Hierarchies aren’t a nightmare anymore. No matter if all you want is to go from the leaves to the root of a tree, to visit a fixed number of children or to support an unconstrained model where all the entities can have an unlimited amount of children. There exists a solution for all the cases.
The bad news are that these solutions don’t give guarantees on how the children of an entity are laid out and therefore to visit them we can incur in a few extra jumps we didn’t expect.

With this post I’ll try to explore a few alternatives to face somehow this problem and to reduce or even eliminate the jumps around in memory.

If you haven’t done it yet, read the previous part about hierarchies before to continue. It will help to fully understand this one.

Introduction

In the previous post, we’ve seen that there exists a component type that can be used to fully support both trees and graphs and therefore hierarchies in general.

One of the most interesting aspects of this type is that it allows to construct an implicit list in the set of components. Because of this, we don’t need to set up and to maintain a secondary data structure to keep track of our hierarchies nor to make use of dynamic allocations to host more and more children as the time passes. This is particularly useful when you want to use per-type pools because it’s transparent from the point of view of the data structure.
On the other hand, there is also no guarantee that all the children are tightly packed in memory, unless actions are taken in this regard. It can happen in fact that nodes with different parents are interleaved.

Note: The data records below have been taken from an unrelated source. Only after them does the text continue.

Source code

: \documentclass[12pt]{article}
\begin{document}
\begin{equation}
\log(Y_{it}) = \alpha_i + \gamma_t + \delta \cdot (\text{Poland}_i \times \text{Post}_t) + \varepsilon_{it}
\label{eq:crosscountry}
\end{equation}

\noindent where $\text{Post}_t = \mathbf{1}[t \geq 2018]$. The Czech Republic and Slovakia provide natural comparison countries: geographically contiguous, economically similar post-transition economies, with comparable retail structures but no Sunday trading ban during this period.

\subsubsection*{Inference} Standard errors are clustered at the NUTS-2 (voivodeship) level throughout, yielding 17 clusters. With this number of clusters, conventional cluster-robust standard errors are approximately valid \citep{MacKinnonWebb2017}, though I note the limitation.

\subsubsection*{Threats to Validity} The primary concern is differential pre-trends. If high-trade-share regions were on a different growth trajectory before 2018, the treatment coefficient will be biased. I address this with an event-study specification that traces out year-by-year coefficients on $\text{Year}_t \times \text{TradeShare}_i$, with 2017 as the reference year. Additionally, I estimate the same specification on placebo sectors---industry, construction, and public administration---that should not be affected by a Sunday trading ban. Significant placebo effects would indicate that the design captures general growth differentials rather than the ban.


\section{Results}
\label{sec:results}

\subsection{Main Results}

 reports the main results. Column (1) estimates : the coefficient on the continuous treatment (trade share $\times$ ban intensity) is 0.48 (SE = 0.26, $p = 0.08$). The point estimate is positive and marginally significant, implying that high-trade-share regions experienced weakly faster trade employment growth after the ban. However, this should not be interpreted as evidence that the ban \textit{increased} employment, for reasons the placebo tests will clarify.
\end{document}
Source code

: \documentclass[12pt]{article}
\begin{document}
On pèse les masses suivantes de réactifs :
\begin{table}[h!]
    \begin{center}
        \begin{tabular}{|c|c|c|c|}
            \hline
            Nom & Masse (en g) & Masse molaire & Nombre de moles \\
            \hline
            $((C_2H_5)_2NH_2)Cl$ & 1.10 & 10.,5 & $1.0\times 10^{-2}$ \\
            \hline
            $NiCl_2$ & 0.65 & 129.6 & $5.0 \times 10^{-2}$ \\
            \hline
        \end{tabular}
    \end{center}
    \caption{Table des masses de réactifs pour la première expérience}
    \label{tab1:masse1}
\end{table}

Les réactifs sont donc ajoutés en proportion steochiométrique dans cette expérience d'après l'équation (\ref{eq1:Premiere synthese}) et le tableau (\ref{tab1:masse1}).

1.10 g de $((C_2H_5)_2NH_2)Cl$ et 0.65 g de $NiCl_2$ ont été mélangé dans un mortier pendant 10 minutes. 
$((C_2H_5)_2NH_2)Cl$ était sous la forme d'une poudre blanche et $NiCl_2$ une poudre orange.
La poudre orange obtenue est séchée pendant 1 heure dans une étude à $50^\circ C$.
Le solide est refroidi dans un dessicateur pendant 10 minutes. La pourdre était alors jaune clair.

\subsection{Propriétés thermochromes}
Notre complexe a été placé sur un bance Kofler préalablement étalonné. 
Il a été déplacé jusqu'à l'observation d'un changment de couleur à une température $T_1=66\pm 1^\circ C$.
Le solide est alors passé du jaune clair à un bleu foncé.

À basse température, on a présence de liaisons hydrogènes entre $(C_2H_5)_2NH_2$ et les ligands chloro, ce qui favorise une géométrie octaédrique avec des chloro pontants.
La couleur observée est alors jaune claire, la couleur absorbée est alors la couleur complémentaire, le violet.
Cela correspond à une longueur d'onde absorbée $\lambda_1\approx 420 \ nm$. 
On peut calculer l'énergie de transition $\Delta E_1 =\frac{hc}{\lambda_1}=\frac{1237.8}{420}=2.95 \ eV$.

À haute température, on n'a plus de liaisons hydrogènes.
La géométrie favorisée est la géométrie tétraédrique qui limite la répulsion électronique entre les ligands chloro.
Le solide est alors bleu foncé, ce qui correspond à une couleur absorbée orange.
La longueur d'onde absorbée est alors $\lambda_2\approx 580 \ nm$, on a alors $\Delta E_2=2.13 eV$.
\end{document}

First and foremost, note that this may not even be a problem. So before you go crazy trying to order things just to save a few nanoseconds, think carefully about whether a sorted pool is really something you need. Otherwise, move on.
Too often too many people focus too much on non-existent problems. If you are not among them and ordering a pool is really what you need, read on in the hope of finding some interesting ideas.

To be able to discuss a few points with some code that is as close as possible to a real world case, I’ll use a couple of libraries available from GitHub: EnTT and Flecs.
The snippets in the following sections will use the terminology of these libraries. It shouldn’t be complicated to bring the examples back to any other library that is at least designed around the same principles.

Go further, go faster

So far, so good. We have our hierarchy and it’s constructed directly within the pool of a given component. It means that there is nothing faster than this when we decide to iterate all the instances of that component, because they are all tightly packed in a single array (at least with EnTT).
Furthermore, we have a solution that adds nothing in terms of complexity to our container, which remains completely transparent and unaware of our work.

What’s the problem then? Intuitively, the jumps aren’t reduced to a minimum when we decide to visit all the children of a given entity. This is due to the fact that these entities (and their components) aren’t necessarily close to each other by construction.
Even worse, when we visit the entities and their components there is no certainty that the parents are returned before their children and that a tree is therefore visited starting from the root and down to the leaves, one level at a time in a breadth first approach (that is what we usually want).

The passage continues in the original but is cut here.